### Try it
Restate, word for word and with nothing added, the lines from the one containing "horn feature map" through the last line of the material below.

### Available records
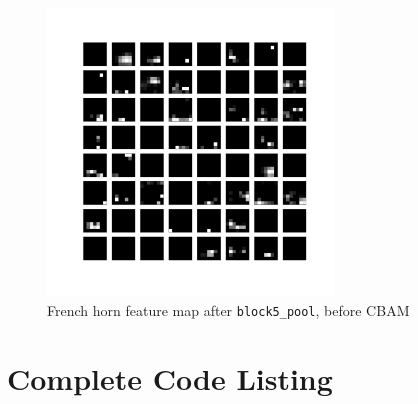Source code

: \documentclass{article}
\begin{document}
\begin{appendices}
\begin{figure}[H]
    \centering
    \includegraphics[width=3in]{csci-8920/hw-4/images/horn-post-CBAM-18-block5_pool.png}
    \caption{French horn feature map after \lstinline{block5_pool}, before CBAM}
    \label{fig:horn_5_post}
\end{figure}
\section{Complete Code Listing} \label{codelist}
% 

\end{appendices}
\end{document}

### Exercise output
    \caption{French horn feature map after \lstinline{block5_pool}, before CBAM}
    \label{fig:horn_5_post}
\end{figure}
\section{Complete Code Listing} \label{codelist}
% 

\end{appendices}
\end{document}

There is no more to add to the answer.